- _Task instructions_
Show all lines below holding the string "agriturismi".
"""
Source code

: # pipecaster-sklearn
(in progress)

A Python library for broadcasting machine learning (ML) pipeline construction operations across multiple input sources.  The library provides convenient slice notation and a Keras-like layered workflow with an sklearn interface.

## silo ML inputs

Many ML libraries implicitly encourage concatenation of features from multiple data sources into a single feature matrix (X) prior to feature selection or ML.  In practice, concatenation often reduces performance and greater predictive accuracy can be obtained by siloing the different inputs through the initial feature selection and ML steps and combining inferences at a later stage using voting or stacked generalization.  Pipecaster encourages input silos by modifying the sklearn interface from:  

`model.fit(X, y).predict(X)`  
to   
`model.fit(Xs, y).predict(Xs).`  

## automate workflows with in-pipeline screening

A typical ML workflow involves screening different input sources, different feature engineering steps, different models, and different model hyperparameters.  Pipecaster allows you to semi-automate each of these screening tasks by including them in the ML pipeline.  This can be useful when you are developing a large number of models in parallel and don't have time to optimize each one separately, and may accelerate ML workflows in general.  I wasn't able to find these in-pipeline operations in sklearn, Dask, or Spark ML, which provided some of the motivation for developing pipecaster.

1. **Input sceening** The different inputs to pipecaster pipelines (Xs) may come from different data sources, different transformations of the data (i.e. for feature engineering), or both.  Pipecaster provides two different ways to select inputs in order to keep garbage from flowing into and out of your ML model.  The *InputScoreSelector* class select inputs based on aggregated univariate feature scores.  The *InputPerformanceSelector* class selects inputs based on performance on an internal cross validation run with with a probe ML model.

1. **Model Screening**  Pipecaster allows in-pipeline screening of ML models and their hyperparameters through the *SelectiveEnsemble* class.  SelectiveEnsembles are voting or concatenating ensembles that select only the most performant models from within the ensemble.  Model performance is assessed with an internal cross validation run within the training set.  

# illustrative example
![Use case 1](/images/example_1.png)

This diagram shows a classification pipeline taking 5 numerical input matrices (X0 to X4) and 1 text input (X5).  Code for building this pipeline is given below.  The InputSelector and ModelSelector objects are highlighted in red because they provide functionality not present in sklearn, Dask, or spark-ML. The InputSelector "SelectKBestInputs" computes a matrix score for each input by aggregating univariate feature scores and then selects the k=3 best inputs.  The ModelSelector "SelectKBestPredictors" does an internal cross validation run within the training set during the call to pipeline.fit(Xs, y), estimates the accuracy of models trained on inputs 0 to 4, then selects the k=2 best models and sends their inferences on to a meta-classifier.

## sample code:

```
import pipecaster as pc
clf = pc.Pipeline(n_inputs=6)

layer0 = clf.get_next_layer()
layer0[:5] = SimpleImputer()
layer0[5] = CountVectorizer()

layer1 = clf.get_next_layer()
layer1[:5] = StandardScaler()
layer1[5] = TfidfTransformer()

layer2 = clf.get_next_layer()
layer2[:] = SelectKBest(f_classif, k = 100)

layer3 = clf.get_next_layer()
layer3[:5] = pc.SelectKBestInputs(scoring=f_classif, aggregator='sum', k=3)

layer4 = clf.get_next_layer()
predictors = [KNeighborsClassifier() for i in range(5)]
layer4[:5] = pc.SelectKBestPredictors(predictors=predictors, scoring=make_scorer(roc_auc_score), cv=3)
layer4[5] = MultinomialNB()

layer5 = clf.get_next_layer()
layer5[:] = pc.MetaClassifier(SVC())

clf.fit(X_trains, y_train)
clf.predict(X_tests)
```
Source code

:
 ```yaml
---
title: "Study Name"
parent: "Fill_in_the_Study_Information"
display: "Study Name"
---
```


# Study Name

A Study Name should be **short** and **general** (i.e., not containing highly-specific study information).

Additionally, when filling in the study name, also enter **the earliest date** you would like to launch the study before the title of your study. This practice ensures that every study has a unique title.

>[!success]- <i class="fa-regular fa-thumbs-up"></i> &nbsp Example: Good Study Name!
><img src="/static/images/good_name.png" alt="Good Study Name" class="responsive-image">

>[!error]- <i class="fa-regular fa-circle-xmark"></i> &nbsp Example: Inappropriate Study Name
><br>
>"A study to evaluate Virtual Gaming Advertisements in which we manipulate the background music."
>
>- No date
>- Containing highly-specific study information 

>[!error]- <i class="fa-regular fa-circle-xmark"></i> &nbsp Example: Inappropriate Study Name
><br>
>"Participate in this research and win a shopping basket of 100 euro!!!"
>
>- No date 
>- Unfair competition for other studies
"""
"""
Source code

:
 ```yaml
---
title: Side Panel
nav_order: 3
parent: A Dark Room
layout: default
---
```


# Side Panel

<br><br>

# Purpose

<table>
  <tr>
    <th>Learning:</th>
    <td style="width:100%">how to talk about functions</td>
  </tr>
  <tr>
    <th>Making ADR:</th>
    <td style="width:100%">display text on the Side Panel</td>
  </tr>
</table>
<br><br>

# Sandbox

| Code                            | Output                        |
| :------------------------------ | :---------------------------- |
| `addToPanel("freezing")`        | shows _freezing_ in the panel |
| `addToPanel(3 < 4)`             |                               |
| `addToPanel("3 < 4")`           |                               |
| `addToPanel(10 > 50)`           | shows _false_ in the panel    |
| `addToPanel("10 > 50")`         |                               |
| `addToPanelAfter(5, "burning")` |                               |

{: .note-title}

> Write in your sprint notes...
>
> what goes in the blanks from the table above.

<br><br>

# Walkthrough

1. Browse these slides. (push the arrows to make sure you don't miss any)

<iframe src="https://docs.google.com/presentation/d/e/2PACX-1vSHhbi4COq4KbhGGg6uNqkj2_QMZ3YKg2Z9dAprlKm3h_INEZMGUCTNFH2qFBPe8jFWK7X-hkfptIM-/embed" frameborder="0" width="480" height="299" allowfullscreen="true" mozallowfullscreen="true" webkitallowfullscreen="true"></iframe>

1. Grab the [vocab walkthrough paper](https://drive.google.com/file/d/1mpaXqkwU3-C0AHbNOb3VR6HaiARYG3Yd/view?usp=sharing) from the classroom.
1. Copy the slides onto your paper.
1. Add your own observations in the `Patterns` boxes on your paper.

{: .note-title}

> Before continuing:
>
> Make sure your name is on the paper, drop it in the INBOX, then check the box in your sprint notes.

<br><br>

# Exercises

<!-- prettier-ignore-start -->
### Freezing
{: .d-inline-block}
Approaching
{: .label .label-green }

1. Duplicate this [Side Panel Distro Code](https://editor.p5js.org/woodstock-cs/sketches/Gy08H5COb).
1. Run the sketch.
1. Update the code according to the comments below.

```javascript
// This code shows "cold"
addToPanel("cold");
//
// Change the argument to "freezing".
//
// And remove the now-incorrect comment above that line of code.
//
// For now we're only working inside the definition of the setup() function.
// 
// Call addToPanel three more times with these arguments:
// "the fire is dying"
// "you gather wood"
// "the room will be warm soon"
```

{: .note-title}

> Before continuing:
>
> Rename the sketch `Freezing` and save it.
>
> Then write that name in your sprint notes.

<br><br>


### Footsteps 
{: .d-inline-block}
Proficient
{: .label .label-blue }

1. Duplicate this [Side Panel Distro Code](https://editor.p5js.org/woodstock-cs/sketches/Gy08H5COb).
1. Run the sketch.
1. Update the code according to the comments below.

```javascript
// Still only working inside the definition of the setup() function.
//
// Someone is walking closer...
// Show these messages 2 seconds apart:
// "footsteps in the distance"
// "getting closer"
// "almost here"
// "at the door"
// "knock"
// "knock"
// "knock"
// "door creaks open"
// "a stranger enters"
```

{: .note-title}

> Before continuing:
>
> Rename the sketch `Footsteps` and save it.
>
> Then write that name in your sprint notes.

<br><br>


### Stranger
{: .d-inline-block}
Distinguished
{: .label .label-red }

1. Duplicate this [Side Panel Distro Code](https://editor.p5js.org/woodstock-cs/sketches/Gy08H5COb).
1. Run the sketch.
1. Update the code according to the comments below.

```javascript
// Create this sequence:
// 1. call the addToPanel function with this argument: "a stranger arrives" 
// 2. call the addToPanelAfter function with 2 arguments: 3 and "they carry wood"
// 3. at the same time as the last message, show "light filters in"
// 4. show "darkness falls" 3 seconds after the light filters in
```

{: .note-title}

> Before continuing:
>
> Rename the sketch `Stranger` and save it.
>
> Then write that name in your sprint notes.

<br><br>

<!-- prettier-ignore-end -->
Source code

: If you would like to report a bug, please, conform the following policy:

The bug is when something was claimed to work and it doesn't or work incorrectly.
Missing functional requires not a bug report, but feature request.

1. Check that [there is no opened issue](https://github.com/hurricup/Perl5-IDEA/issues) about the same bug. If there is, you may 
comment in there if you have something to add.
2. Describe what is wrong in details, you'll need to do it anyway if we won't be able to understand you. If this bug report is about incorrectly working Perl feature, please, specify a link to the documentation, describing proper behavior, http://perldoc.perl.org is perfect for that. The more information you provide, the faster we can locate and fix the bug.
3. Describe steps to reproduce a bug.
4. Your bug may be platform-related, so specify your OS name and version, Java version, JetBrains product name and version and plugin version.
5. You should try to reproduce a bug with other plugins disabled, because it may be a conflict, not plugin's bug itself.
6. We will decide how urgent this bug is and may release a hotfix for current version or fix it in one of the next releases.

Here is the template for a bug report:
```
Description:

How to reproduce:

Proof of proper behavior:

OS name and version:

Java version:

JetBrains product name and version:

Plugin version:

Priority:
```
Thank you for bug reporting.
"""
"""
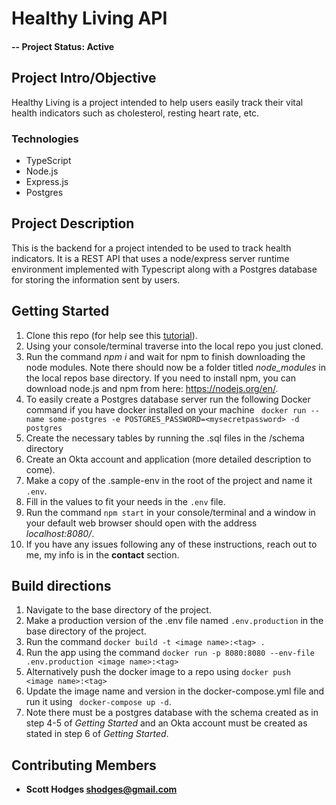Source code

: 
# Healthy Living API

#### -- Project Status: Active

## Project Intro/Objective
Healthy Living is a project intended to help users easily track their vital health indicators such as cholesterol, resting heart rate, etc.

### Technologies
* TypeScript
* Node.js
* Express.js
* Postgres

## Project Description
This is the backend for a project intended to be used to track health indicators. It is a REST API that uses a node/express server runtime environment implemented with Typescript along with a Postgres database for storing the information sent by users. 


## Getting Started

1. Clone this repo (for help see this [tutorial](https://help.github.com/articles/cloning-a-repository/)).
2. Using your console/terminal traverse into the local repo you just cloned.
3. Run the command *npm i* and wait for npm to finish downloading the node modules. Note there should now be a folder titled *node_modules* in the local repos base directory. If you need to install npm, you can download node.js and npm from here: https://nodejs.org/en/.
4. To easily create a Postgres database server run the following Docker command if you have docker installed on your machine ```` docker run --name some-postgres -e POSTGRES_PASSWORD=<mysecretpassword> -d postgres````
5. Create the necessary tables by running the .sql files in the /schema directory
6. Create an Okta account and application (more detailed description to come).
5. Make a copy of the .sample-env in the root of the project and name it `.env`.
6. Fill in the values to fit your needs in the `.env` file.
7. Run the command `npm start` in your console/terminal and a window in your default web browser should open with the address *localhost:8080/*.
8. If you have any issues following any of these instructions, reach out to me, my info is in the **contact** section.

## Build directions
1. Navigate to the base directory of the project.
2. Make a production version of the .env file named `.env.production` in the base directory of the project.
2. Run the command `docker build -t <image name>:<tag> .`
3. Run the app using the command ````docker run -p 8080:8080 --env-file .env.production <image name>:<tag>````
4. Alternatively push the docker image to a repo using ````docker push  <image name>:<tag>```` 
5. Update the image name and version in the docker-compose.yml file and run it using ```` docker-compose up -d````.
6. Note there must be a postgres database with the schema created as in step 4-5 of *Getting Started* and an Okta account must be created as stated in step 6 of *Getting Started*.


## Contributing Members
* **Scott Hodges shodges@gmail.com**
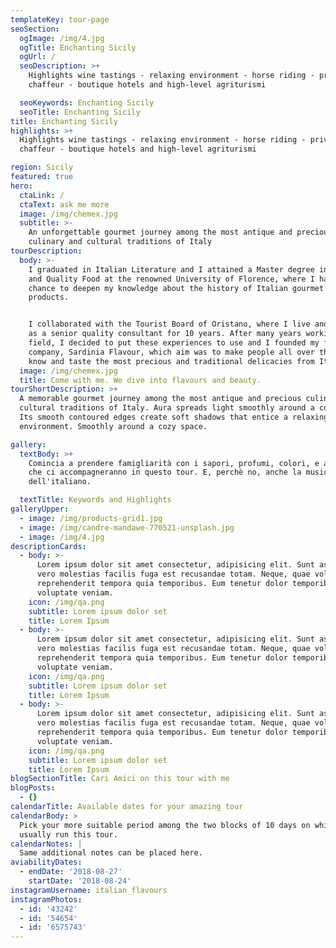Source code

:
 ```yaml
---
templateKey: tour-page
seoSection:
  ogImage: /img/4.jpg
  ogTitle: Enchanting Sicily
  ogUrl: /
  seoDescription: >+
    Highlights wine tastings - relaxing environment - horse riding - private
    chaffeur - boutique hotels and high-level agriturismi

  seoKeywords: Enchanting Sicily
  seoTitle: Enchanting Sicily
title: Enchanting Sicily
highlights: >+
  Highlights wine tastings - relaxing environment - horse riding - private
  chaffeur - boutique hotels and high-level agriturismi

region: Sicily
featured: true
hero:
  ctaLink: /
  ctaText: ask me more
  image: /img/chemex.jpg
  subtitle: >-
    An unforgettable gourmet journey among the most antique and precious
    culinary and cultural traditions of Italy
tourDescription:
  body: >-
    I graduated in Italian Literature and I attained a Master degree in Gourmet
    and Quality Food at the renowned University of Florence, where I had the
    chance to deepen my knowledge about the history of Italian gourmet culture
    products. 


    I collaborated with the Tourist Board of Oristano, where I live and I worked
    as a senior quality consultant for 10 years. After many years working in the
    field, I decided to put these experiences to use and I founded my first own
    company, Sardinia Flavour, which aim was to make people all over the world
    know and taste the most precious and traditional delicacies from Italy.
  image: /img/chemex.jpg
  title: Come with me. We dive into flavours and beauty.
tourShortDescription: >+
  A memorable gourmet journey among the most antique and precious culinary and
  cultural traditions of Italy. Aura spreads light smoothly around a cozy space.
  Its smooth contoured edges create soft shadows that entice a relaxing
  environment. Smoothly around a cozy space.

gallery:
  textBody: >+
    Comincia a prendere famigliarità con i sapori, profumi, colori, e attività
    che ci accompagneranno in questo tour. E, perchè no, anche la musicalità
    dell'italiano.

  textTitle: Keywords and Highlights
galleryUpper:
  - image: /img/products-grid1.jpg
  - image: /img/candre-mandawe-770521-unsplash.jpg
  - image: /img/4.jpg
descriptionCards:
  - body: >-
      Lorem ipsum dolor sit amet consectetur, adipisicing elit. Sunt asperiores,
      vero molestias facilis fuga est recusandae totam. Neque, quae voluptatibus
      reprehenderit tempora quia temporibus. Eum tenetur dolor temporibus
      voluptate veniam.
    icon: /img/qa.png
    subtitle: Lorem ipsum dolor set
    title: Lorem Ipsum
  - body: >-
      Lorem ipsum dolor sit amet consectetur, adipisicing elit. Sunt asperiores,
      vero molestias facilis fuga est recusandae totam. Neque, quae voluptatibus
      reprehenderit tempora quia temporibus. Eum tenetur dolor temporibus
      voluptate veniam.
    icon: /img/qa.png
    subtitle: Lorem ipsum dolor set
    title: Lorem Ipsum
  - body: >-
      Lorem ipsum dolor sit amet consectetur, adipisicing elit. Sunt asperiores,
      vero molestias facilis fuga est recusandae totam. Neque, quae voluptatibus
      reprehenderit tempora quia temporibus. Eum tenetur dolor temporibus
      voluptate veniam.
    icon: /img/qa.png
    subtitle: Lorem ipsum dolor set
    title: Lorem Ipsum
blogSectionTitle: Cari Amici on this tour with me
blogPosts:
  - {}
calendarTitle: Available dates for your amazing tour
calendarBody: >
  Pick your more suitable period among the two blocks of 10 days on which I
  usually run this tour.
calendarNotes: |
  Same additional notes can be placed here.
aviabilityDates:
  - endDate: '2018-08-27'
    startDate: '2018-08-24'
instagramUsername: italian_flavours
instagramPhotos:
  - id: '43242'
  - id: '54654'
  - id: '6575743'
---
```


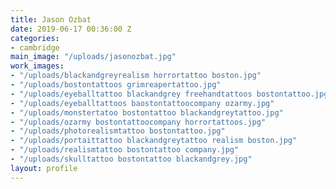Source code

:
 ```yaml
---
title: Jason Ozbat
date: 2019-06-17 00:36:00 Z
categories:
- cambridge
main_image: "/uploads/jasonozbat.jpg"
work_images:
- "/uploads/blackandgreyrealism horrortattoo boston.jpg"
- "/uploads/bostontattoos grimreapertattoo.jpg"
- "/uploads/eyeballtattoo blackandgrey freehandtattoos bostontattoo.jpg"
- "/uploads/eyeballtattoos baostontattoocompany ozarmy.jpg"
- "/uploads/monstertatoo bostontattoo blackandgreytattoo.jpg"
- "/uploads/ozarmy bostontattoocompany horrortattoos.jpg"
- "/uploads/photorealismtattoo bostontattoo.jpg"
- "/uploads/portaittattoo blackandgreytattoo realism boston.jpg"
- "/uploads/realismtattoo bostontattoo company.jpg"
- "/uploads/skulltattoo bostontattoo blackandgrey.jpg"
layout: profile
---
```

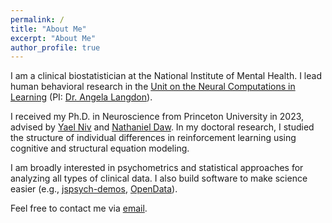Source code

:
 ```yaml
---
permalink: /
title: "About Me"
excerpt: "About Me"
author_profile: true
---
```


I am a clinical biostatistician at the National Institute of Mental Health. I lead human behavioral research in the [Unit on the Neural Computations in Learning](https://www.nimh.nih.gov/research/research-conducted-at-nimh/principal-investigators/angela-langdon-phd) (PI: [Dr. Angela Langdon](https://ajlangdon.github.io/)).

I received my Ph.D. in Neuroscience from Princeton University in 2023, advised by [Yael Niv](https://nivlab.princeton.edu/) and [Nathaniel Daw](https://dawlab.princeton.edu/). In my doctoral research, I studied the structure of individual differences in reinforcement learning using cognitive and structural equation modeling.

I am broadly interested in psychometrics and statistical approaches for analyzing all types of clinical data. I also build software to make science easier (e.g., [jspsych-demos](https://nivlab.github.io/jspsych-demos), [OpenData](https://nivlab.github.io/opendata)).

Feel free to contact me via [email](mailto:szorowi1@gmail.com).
"""
- _Solution to the exercise_
    chaffeur - boutique hotels and high-level agriturismi
  chaffeur - boutique hotels and high-level agriturismi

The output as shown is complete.